== What needs to be done ==
Please copy the records exactly as they appear, with all pictures left out.

[Document images with source code]
══════════
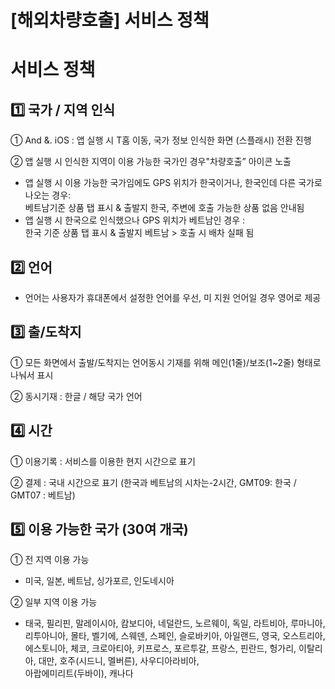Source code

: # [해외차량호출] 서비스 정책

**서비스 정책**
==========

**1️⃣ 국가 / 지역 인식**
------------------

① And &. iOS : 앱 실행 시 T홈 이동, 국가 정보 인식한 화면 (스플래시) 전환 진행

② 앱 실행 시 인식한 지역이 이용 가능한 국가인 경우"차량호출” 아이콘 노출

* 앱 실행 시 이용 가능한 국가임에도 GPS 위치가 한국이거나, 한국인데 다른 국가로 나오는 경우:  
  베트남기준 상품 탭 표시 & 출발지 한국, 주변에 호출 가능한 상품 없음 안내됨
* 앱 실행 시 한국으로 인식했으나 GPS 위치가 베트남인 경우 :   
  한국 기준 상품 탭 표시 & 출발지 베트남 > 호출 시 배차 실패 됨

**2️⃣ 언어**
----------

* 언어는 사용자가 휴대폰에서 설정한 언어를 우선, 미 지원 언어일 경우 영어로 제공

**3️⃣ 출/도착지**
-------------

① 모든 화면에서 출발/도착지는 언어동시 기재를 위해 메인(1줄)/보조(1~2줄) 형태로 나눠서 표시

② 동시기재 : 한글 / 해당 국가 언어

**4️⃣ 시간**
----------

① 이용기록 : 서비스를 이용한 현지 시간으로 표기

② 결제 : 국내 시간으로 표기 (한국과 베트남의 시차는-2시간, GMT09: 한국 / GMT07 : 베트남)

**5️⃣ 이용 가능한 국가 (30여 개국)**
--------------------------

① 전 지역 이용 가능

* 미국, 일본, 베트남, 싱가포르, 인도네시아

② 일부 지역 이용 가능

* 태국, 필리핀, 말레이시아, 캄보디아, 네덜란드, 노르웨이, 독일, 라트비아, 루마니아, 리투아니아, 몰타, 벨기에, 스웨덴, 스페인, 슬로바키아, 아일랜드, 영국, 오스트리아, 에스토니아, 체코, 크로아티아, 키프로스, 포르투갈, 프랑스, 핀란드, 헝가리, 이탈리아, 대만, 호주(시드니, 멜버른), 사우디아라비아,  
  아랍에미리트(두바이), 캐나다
══════════
== Output of the task ==
Source code

: # [해외차량호출] 서비스 정책

**서비스 정책**
==========

**1️⃣ 국가 / 지역 인식**
------------------

① And &. iOS : 앱 실행 시 T홈 이동, 국가 정보 인식한 화면 (스플래시) 전환 진행

② 앱 실행 시 인식한 지역이 이용 가능한 국가인 경우"차량호출” 아이콘 노출

* 앱 실행 시 이용 가능한 국가임에도 GPS 위치가 한국이거나, 한국인데 다른 국가로 나오는 경우:  
  베트남기준 상품 탭 표시 & 출발지 한국, 주변에 호출 가능한 상품 없음 안내됨
* 앱 실행 시 한국으로 인식했으나 GPS 위치가 베트남인 경우 :   
  한국 기준 상품 탭 표시 & 출발지 베트남 > 호출 시 배차 실패 됨

**2️⃣ 언어**
----------

* 언어는 사용자가 휴대폰에서 설정한 언어를 우선, 미 지원 언어일 경우 영어로 제공

**3️⃣ 출/도착지**
-------------

① 모든 화면에서 출발/도착지는 언어동시 기재를 위해 메인(1줄)/보조(1~2줄) 형태로 나눠서 표시

② 동시기재 : 한글 / 해당 국가 언어

**4️⃣ 시간**
----------

① 이용기록 : 서비스를 이용한 현지 시간으로 표기

② 결제 : 국내 시간으로 표기 (한국과 베트남의 시차는-2시간, GMT09: 한국 / GMT07 : 베트남)

**5️⃣ 이용 가능한 국가 (30여 개국)**
--------------------------

① 전 지역 이용 가능

* 미국, 일본, 베트남, 싱가포르, 인도네시아

② 일부 지역 이용 가능

* 태국, 필리핀, 말레이시아, 캄보디아, 네덜란드, 노르웨이, 독일, 라트비아, 루마니아, 리투아니아, 몰타, 벨기에, 스웨덴, 스페인, 슬로바키아, 아일랜드, 영국, 오스트리아, 에스토니아, 체코, 크로아티아, 키프로스, 포르투갈, 프랑스, 핀란드, 헝가리, 이탈리아, 대만, 호주(시드니, 멜버른), 사우디아라비아,  
  아랍에미리트(두바이), 캐나다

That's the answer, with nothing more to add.